--- DATA SUPPLIED ---
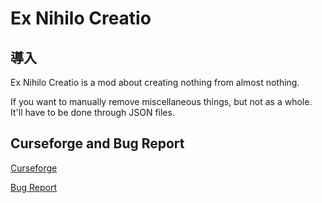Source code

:# Ex Nihilo Creatio

## 導入

Ex Nihilo Creatio is a mod about creating nothing from almost nothing.

If you want to manually remove miscellaneous things, but not as a whole. It'll have to be done through JSON files.

## Curseforge and Bug Report

[Curseforge](https://www.curseforge.com/minecraft/mc-mods/ex-nihilo-creatio)

[Bug Report](https://github.com/BloodyMods/ExNihiloCreatio)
---
State only the number of lines in these entries that contain "Report".

2